Department of Mineral Resources (DMR) Director Lynn Helms reported a month/month oil production increase of 5% and a 4% hike over the same time for gas. Oil prices exceeded estimates by 2% in October at nearly $42.00/bbl for Bakken sweet crude.
Helms noted that a recent decision from the Organization of the Petroleum Exporting Countries to make deeper cuts in global production is good news for oil prices going forward. “They are going to take another half-million barrels daily off the market, so that will provide some very needed support to oil prices,” he said, noting that oil prices have increased since October.
The records were set during a period in which rig counts have steadily dropped from 61 in September to 53 last Friday. “The rig count drop is more seasonal and capital-centered than anything else,” Helms said.

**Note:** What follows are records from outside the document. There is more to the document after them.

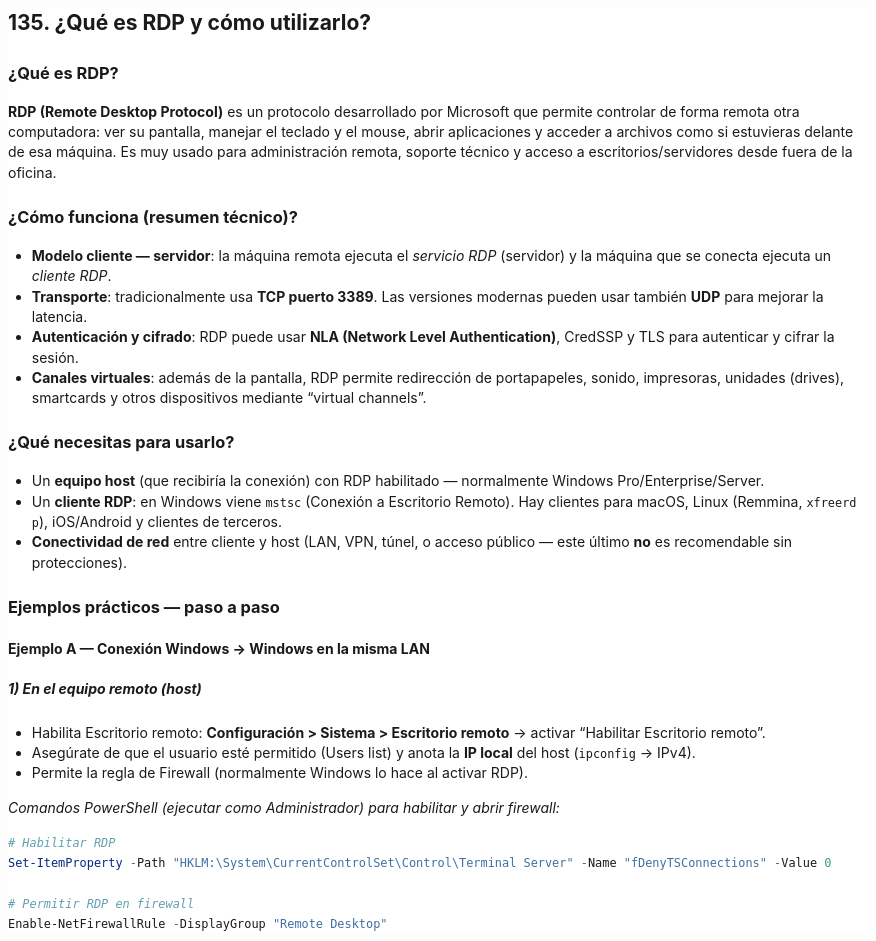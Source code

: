 
## **135. ¿Qué es RDP y cómo utilizarlo?**

### ¿Qué es RDP?

**RDP (Remote Desktop Protocol)** es un protocolo desarrollado por Microsoft que permite controlar de forma remota otra computadora: ver su pantalla, manejar el teclado y el mouse, abrir aplicaciones y acceder a archivos como si estuvieras delante de esa máquina. Es muy usado para administración remota, soporte técnico y acceso a escritorios/servidores desde fuera de la oficina.

### ¿Cómo funciona (resumen técnico)?

- **Modelo cliente — servidor**: la máquina remota ejecuta el _servicio RDP_ (servidor) y la máquina que se conecta ejecuta un _cliente RDP_.
- **Transporte**: tradicionalmente usa **TCP puerto 3389**. Las versiones modernas pueden usar también **UDP** para mejorar la latencia.
- **Autenticación y cifrado**: RDP puede usar **NLA (Network Level Authentication)**, CredSSP y TLS para autenticar y cifrar la sesión.
- **Canales virtuales**: además de la pantalla, RDP permite redirección de portapapeles, sonido, impresoras, unidades (drives), smartcards y otros dispositivos mediante “virtual channels”.

### ¿Qué necesitas para usarlo?

- Un **equipo host** (que recibiría la conexión) con RDP habilitado — normalmente Windows Pro/Enterprise/Server.
- Un **cliente RDP**: en Windows viene `mstsc` (Conexión a Escritorio Remoto). Hay clientes para macOS, Linux (Remmina, `xfreerdp`), iOS/Android y clientes de terceros.
- **Conectividad de red** entre cliente y host (LAN, VPN, túnel, o acceso público — este último **no** es recomendable sin protecciones).

### Ejemplos prácticos — paso a paso

#### Ejemplo A — Conexión Windows → Windows en la misma LAN

##### 1) En el equipo remoto (host)

- Habilita Escritorio remoto: **Configuración > Sistema > Escritorio remoto** → activar “Habilitar Escritorio remoto”.
- Asegúrate de que el usuario esté permitido (Users list) y anota la **IP local** del host (`ipconfig` → IPv4).
- Permite la regla de Firewall (normalmente Windows lo hace al activar RDP).

_Comandos PowerShell (ejecutar como Administrador) para habilitar y abrir firewall:_

```powershell
# Habilitar RDP
Set-ItemProperty -Path "HKLM:\System\CurrentControlSet\Control\Terminal Server" -Name "fDenyTSConnections" -Value 0

# Permitir RDP en firewall
Enable-NetFirewallRule -DisplayGroup "Remote Desktop"
```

With a continuing 82% gas capture rate in October, the latest period for which data is available, oil production reached 47.05 million bbl (1.51 million b/d) in October, compared to 43.3 million bbl (1.44 million b/d) for September.
Natural gas production hit 95.1 Bcf (3.07 Bcf/d) in October, compared to September totals of 88.3 Bcf ( 2.94 Bcf/d). Captured volumes were 78.2 Bcf (2.5 Bcf/d) in October compared to 72.8 Bcf (2.4 Bcf/d) in September.
Other positive developments include the start of operations earlier this month of Oklahoma-based Oneok Inc.’s Elk Creek natural gas liquids (NGL) pipeline. Helms believes the system will aid in North Dakota’s struggles to curtail flaring.
Elk Creek adds a takeaway capacity of 240,000 b/d with the capability of expanding to 400,000 b/d.
Helms called the NGL pipeline’s opening “a really significant event,” allowing several new gas processing plants to operate at 100% capacity. “They’ve all been operating well below capacity,” he said.
“You can’t overemphasize how important that is to what has been happening in terms of infrastructure constraints and the impacts on gas capture. By December, we should see significant improvements in gas capture.”
On the negative side, Helms said the continuing decline in natural gas prices — as evidenced by the gulf between estimated oil wellhead values and those for natural gas — is making “it very difficult to attract investment.”
When production results for December are tallied in a couple of months, the volumes should also be up significantly, Helms said, noting that break-even numbers in all the producing counties are now economic.
“When you adjust these current break-evens for current West Texas Intermediate (WTI) prices, there is no place in the Bakken/Three Forks that is not economic today in terms of WTI prices,” Helms said. Other plays in the state are not economic, he added.